Как ошибалась она в этом человеке! И главное, что, глядя на него, не могла сообразить, где прятался нынешний и куда исчез прошлый.
– Я тащил чисто из азарта. Крути ради. Относил ей. Мне нравилось подкармливать мою Палому. Давать шмотье. Она никогда не спрашивала откуда, брала, хотя я видел, что ей не нравится. А потом у нас состоялся разговор. В той же голубятне.
Дядя Миша умер под Новый год, уснул в сугробе, а проснулся с пневмонией. Долго кашлял, выплевывая легкие по кускам, и сердце не выдержало. Васька не пошел бы на похороны – делать ему больше нечего, – если бы не Палома.
– Нам надо, – строго сказала она, и Васька не посмел ослушаться.
Он всегда подчинялся ей, находя в этом странное удовольствие, в котором сам себе стеснялся признаться. И в тот раз тоже. Напялил темные джинсы, новенькие, купленные мамашей по случаю, и отцовский синий свитер. Мама опять кричала. Ей не нравилось, что Васька водится с оборванкой. Она не желала видеть Палому, пугалась белизны ее кожи и темных тяжелых волос.
Васька мамке не перечил. Ему было проще уйти из дому, чем слушать все это.
– И не возвращайся! – крикнула вслед мать, когда Васька грохнул дверью о косяк.
Не вернется. До полуночи. А там мать, глядишь, и успокоится, злость сменится страхом за него, а тот выльется в слезы. К слезам Васька был привычен.
Палома уже ждала, за бараком, на крохотном пятачке между двумя туалетами.

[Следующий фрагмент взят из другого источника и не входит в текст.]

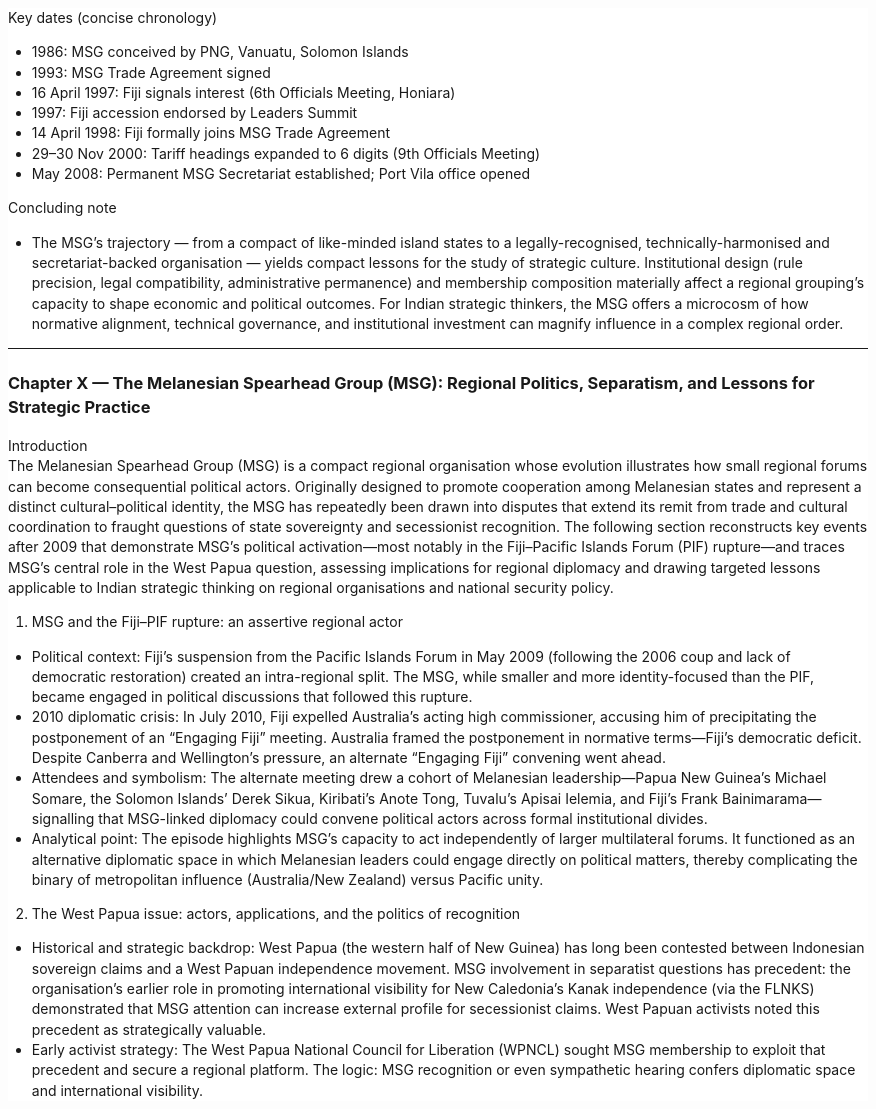 Key dates (concise chronology)
- 1986: MSG conceived by PNG, Vanuatu, Solomon Islands
- 1993: MSG Trade Agreement signed
- 16 April 1997: Fiji signals interest (6th Officials Meeting, Honiara)
- 1997: Fiji accession endorsed by Leaders Summit
- 14 April 1998: Fiji formally joins MSG Trade Agreement
- 29–30 Nov 2000: Tariff headings expanded to 6 digits (9th Officials Meeting)
- May 2008: Permanent MSG Secretariat established; Port Vila office opened

Concluding note
- The MSG’s trajectory — from a compact of like-minded island states to a legally-recognised, technically-harmonised and secretariat-backed organisation — yields compact lessons for the study of strategic culture. Institutional design (rule precision, legal compatibility, administrative permanence) and membership composition materially affect a regional grouping’s capacity to shape economic and political outcomes. For Indian strategic thinkers, the MSG offers a microcosm of how normative alignment, technical governance, and institutional investment can magnify influence in a complex regional order.

---

### Chapter X — The Melanesian Spearhead Group (MSG): Regional Politics, Separatism, and Lessons for Strategic Practice

Introduction  
The Melanesian Spearhead Group (MSG) is a compact regional organisation whose evolution illustrates how small regional forums can become consequential political actors. Originally designed to promote cooperation among Melanesian states and represent a distinct cultural–political identity, the MSG has repeatedly been drawn into disputes that extend its remit from trade and cultural coordination to fraught questions of state sovereignty and secessionist recognition. The following section reconstructs key events after 2009 that demonstrate MSG’s political activation—most notably in the Fiji–Pacific Islands Forum (PIF) rupture—and traces MSG’s central role in the West Papua question, assessing implications for regional diplomacy and drawing targeted lessons applicable to Indian strategic thinking on regional organisations and national security policy.

1. MSG and the Fiji–PIF rupture: an assertive regional actor  
- Political context: Fiji’s suspension from the Pacific Islands Forum in May 2009 (following the 2006 coup and lack of democratic restoration) created an intra-regional split. The MSG, while smaller and more identity-focused than the PIF, became engaged in political discussions that followed this rupture.  
- 2010 diplomatic crisis: In July 2010, Fiji expelled Australia’s acting high commissioner, accusing him of precipitating the postponement of an “Engaging Fiji” meeting. Australia framed the postponement in normative terms—Fiji’s democratic deficit. Despite Canberra and Wellington’s pressure, an alternate “Engaging Fiji” convening went ahead.  
- Attendees and symbolism: The alternate meeting drew a cohort of Melanesian leadership—Papua New Guinea’s Michael Somare, the Solomon Islands’ Derek Sikua, Kiribati’s Anote Tong, Tuvalu’s Apisai Ielemia, and Fiji’s Frank Bainimarama—signalling that MSG-linked diplomacy could convene political actors across formal institutional divides.  
- Analytical point: The episode highlights MSG’s capacity to act independently of larger multilateral forums. It functioned as an alternative diplomatic space in which Melanesian leaders could engage directly on political matters, thereby complicating the binary of metropolitan influence (Australia/New Zealand) versus Pacific unity.

2. The West Papua issue: actors, applications, and the politics of recognition  
- Historical and strategic backdrop: West Papua (the western half of New Guinea) has long been contested between Indonesian sovereign claims and a West Papuan independence movement. MSG involvement in separatist questions has precedent: the organisation’s earlier role in promoting international visibility for New Caledonia’s Kanak independence (via the FLNKS) demonstrated that MSG attention can increase external profile for secessionist claims. West Papuan activists noted this precedent as strategically valuable.  
- Early activist strategy: The West Papua National Council for Liberation (WPNCL) sought MSG membership to exploit that precedent and secure a regional platform. The logic: MSG recognition or even sympathetic hearing confers diplomatic space and international visibility.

– Мамка опять пьет, – сказала она и вздохнула, ежась.
На ней было старенькое пальтецо, перелицованное, перешитое, но несмотря на все ухищрения – бедное. Хуже него – лишь старенькие ботиночки, из которых выглядывали вязаные носки.
– И этот ее… новый.
Она никогда не называла маминых мужей, число которых за прошедшие годы перевалило за сотню, если не за две, по имени. Мамины мужья делились на новых, старых и бывших. Иногда все трое встречались и закипала драка, которая заканчивалась или попойкой, или милицией. Палома в попойках не участвовала, а от милиции скрывалась в комнатушке, не желая быть хоть как-то связанной с подобными событиями.

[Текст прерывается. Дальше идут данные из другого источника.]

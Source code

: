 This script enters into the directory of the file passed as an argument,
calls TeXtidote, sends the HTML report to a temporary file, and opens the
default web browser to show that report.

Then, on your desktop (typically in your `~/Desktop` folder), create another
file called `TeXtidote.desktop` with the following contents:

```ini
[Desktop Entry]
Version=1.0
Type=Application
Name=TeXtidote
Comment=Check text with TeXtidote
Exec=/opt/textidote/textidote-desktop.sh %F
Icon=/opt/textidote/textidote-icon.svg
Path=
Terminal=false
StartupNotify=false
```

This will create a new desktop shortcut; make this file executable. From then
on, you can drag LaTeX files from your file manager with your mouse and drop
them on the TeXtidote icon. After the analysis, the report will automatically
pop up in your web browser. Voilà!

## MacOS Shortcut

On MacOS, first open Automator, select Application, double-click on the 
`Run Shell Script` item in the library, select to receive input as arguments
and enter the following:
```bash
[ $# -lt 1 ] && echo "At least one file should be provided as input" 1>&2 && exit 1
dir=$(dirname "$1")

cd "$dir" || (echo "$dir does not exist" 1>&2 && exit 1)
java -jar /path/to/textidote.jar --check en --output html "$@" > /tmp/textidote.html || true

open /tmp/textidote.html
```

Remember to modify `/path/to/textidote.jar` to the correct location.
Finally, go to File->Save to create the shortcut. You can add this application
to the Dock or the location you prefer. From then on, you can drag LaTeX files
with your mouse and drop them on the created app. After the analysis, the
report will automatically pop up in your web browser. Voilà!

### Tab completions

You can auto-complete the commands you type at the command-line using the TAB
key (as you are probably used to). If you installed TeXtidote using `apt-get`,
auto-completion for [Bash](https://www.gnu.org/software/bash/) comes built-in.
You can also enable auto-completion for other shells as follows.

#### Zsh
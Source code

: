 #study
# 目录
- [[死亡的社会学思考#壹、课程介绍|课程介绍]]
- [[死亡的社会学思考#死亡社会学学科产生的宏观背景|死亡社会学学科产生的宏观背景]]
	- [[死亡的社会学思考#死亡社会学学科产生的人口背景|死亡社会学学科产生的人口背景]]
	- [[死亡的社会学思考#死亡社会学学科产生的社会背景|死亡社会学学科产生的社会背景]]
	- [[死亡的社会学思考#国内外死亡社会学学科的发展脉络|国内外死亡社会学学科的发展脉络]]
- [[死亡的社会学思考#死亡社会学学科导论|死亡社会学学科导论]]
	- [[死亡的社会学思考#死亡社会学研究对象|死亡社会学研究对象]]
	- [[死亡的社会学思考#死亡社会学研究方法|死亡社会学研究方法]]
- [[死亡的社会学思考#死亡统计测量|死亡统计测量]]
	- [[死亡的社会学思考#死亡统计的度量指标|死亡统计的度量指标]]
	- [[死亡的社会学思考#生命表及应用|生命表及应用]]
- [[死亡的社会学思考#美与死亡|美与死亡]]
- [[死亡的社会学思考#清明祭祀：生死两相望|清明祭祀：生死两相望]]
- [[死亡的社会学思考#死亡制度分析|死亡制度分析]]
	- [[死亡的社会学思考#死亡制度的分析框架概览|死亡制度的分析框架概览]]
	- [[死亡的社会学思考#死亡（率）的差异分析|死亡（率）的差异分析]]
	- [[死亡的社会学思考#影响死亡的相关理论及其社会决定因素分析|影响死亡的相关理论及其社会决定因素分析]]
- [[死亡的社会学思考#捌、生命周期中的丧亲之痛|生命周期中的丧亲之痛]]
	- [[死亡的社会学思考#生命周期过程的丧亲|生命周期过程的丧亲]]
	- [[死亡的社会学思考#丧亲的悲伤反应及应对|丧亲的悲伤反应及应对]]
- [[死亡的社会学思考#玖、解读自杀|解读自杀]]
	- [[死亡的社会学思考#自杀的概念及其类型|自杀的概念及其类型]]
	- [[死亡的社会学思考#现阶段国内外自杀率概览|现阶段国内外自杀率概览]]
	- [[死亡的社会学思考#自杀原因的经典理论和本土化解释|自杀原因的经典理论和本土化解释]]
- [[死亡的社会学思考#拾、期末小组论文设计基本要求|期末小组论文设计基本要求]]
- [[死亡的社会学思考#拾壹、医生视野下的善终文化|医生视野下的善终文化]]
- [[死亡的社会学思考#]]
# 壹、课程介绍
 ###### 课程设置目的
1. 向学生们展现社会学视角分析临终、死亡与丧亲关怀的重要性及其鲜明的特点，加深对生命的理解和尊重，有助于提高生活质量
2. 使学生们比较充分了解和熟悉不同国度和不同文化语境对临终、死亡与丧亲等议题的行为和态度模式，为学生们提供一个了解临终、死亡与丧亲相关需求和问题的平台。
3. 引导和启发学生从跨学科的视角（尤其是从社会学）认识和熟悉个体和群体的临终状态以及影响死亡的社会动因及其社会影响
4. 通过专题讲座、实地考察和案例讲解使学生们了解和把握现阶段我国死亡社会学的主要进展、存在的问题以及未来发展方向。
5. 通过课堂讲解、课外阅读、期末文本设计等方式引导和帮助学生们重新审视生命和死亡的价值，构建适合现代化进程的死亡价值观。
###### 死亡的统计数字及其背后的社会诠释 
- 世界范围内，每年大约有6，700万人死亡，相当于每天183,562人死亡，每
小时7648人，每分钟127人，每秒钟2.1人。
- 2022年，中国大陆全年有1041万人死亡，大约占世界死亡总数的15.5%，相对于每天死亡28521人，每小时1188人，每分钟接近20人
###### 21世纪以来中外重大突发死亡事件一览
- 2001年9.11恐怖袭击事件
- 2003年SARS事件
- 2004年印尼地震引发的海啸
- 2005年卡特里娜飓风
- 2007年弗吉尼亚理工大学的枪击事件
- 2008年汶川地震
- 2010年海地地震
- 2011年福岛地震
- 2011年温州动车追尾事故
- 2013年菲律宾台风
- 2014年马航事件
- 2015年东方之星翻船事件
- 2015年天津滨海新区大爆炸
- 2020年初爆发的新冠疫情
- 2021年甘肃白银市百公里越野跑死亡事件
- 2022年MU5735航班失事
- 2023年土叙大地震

Но сегодня выражение ее лица отличалось от обычного, и Васька насторожился:
– Пристает? Он к тебе пристает?
– Он? Ну… не то чтобы… но… просто неприятно. Я никому не говорила. Даже Галке. И ты не говори – она расстроится. А ей нельзя расстраиваться. Ей надо учиться.
– Не скажу. Я его просто урою.
– Не надо, – она вцепилась в его рукав, и он сквозь синтепон и толстый рукав свитера ощутил, до чего холодные у Паломы пальцы. Васька снял свои перчатки и велел:
– Надень. А не то околеешь.
Ему нравилось отдавать ей и думать, что ей теперь немного теплее, чем раньше. И если бы Васька мог, он отдал бы все. К примеру, старое мамкино пальто с меховым воротником. Мамка все равно ведь не носит и каждую весну грозится выбросить, но не выбрасывает.
Только мама ненавидит Палому, и ни за что не отдаст ей пальто, хоть бы и ненужное.
– А этого… ну того, я поучу. Хорошенько поучу. Он тебя за километр обходить станет.
– Не надо, – повторяет Палома, и разговор обрывается: пришли.